### Assignment
Tally up the lines below that include the word "scheme". Answer with the number alone.

---- Study material

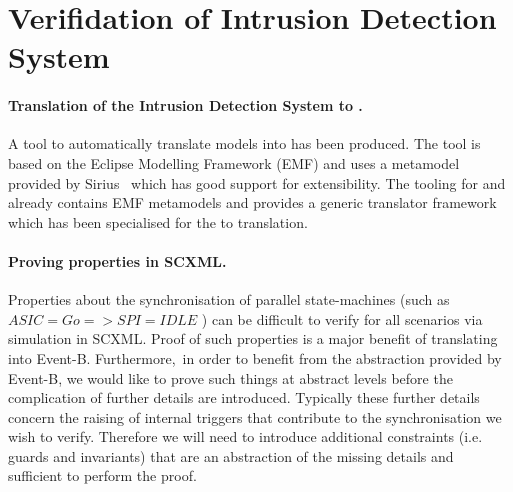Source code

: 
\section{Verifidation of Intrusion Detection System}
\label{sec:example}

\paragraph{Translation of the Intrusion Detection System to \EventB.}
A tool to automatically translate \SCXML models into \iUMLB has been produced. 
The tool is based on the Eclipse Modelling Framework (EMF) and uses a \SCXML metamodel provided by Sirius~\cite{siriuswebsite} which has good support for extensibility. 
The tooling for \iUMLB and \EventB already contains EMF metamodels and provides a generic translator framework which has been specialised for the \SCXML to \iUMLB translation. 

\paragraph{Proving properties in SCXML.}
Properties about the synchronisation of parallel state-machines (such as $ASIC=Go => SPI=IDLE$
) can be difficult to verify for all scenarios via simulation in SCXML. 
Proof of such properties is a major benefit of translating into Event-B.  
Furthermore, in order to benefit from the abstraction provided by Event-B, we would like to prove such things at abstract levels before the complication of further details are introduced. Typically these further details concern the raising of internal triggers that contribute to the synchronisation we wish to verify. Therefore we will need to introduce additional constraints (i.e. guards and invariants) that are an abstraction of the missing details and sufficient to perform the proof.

--------
---- Study material

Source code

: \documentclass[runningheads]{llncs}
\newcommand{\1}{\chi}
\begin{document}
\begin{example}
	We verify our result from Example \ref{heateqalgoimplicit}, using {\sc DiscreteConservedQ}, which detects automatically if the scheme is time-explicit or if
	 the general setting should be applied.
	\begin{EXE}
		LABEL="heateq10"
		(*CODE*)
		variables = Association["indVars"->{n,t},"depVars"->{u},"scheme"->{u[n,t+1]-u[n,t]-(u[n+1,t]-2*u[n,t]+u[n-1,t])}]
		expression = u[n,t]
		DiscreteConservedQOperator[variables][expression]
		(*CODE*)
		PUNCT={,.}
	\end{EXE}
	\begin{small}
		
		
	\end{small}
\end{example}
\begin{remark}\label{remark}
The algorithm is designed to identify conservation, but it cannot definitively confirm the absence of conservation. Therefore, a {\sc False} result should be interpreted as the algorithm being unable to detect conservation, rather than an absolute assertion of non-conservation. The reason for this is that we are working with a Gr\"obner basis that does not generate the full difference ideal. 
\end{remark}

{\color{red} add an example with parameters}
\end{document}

--------

### Completed exercise
2